I am attempting to determine whether gender and weight category are independent. If they’re dependent and gender influences a person’s weight, it follows that one gender might be more at risk for weight-related medical conditions. Knowing this would help raise awareness for the health risks, as well as informing outside parties about trends in weight categories. For example, marketers might want to know if gender influences weight category while trying to sell a product to encourage weight loss. I will be analyzing this data with a chi-squared test for independence.

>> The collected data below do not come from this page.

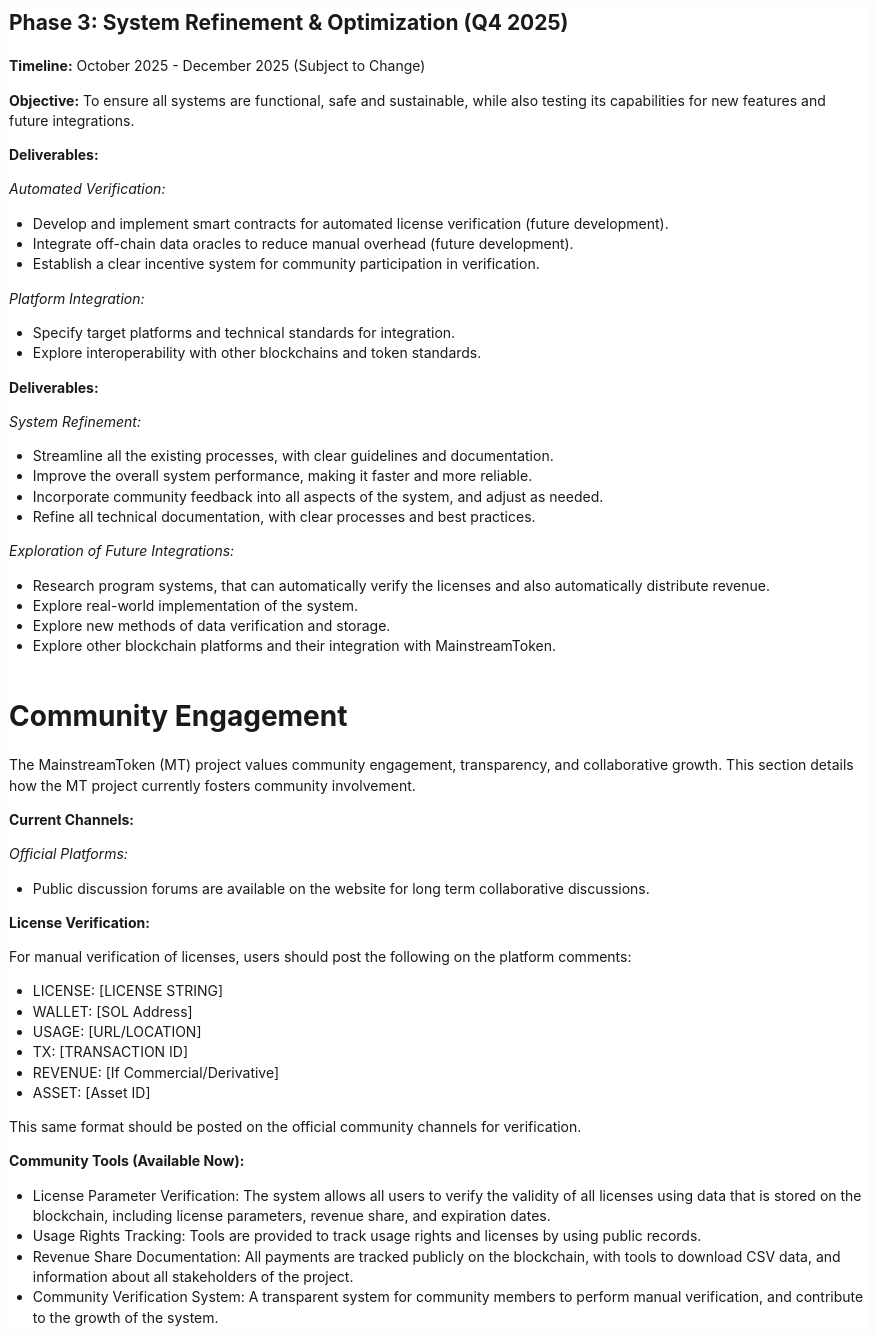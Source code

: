 ## Phase 3: System Refinement & Optimization (Q4 2025)
**Timeline:** October 2025 - December 2025 (Subject to Change)

**Objective:** To ensure all systems are functional, safe and sustainable, while also testing its capabilities for new features and future integrations.

**Deliverables:**

*Automated Verification:*
*   Develop and implement smart contracts for automated license verification (future development).
*   Integrate off-chain data oracles to reduce manual overhead (future development).
*   Establish a clear incentive system for community participation in verification.

*Platform Integration:*
*   Specify target platforms and technical standards for integration.
*   Explore interoperability with other blockchains and token standards.

**Deliverables:**

*System Refinement:*
* Streamline all the existing processes, with clear guidelines and documentation.
* Improve the overall system performance, making it faster and more reliable.
* Incorporate community feedback into all aspects of the system, and adjust as needed.
* Refine all technical documentation, with clear processes and best practices.

*Exploration of Future Integrations:*
* Research program systems, that can automatically verify the licenses and also automatically distribute revenue.
* Explore real-world implementation of the system.
* Explore new methods of data verification and storage.
* Explore other blockchain platforms and their integration with MainstreamToken.
# Community Engagement

The MainstreamToken (MT) project values community engagement, transparency, and collaborative growth. This section details how the MT project currently fosters community involvement.

**Current Channels:**

*Official Platforms:*
*   Public discussion forums are available on the website for long term collaborative discussions.

**License Verification:**

For manual verification of licenses, users should post the following on the platform comments:
*   LICENSE: [LICENSE STRING]
*   WALLET: [SOL Address]
*   USAGE: [URL/LOCATION]
*   TX: [TRANSACTION ID]
*   REVENUE: [If Commercial/Derivative]
*   ASSET: [Asset ID]

This same format should be posted on the official community channels for verification.

**Community Tools (Available Now):**
*   License Parameter Verification: The system allows all users to verify the validity of all licenses using data that is stored on the blockchain, including license parameters, revenue share, and expiration dates.
*   Usage Rights Tracking: Tools are provided to track usage rights and licenses by using public records.
*   Revenue Share Documentation: All payments are tracked publicly on the blockchain, with tools to download CSV data, and information about all stakeholders of the project.
*   Community Verification System: A transparent system for community members to perform manual verification, and contribute to the growth of the system.
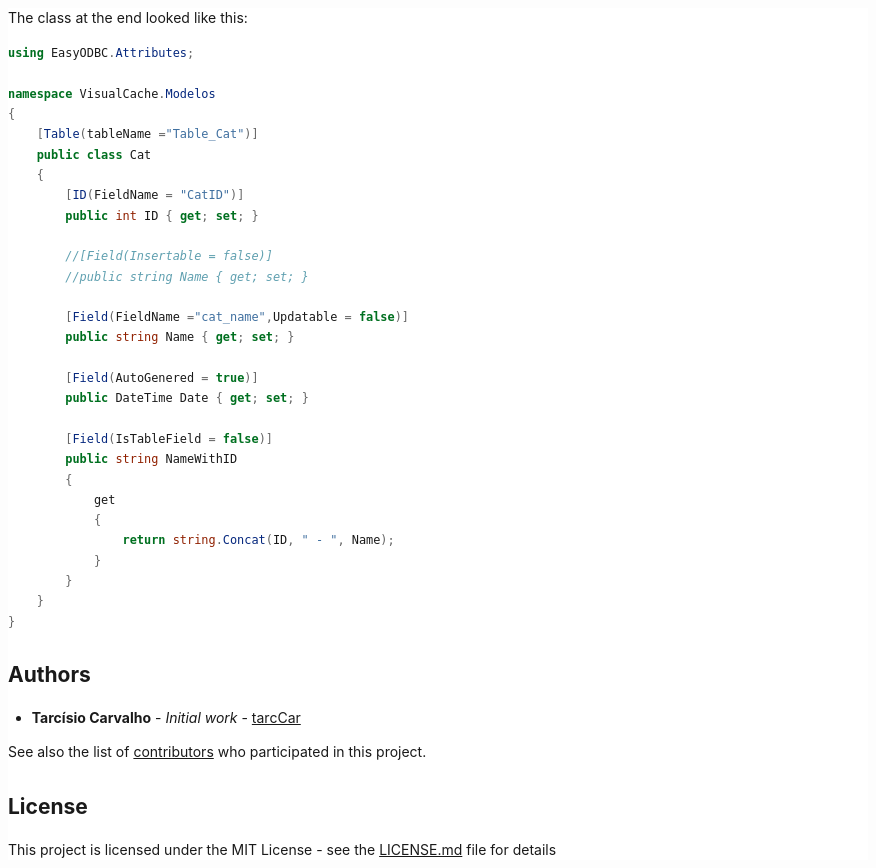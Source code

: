 The class at the end looked like this:
```csharp
using EasyODBC.Attributes;

namespace VisualCache.Modelos
{
    [Table(tableName ="Table_Cat")]
    public class Cat
    {
        [ID(FieldName = "CatID")]
        public int ID { get; set; }

        //[Field(Insertable = false)]
        //public string Name { get; set; }

        [Field(FieldName ="cat_name",Updatable = false)]
        public string Name { get; set; }

        [Field(AutoGenered = true)]
        public DateTime Date { get; set; }

        [Field(IsTableField = false)]
        public string NameWithID
        {
            get
            {
                return string.Concat(ID, " - ", Name);
            }
        }
    }
}
```

## Authors

* **Tarcísio Carvalho** - *Initial work* - [tarcCar](https://github.com/tarcCar)

See also the list of [contributors](https://github.com/tarcCar/EasyODBC/contributors) who participated in this project.

## License

This project is licensed under the MIT License - see the [LICENSE.md](https://github.com/tarcCar/EasyODBC/blob/master/LICENSE) file for details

The mosaic plot suggests that men represent a majority in one category, “overweight”, while women are the majority in all of the rest. There’s a difference, but it’s unclear whether it’s a significant difference.
##
## normal obese overweight underweight
## F 700 994 744 51
## M 605 846 953 22
A look at a frequency table of observed values confirms that even the category with the largest deviation from a fifty-fifty split, underweight, has a difference between the values that is actually far less than the others. While at least a hundred men or women make up the difference in other categories, the split in underweight is 22 to 51. This does not, however, answer my question conclusively.
To determine whether there is significant difference between the weight groups based on gender, and through that whether they are independent, I will have to perform the chi-squared test and compare the observed values to my expected values.
H_0: Weight category is independent of gender. H_A: Weight category is dependent on gender.
Based on the observed values
##
## normal obese overweight underweight
## F 700 994 744 51
## M 605 846 953 22
our test-statistic is 55.2822891, with p-value 5.977087710^{-12}.
The \(e_{ij}\) values are:
##
## normal obese overweight underweight
## F 660.8637 931.7925 859.376 36.96785
## M 644.1363 908.2075 837.624 36.03215
The \(o_{ij}\) values are:
##
## normal obese overweight underweight
## F 700 994 744 51
## M 605 846 953 22
I would see this data less than .0000000006% of the time if weight categories were independent of gender. As p-value is much smaller than any commonly used value of alpha, I reject the null. I can conclude with over 99% confidence that weight category is dependent on gender.
I can conclude with over 99% confidence that weight category is dependent on gender.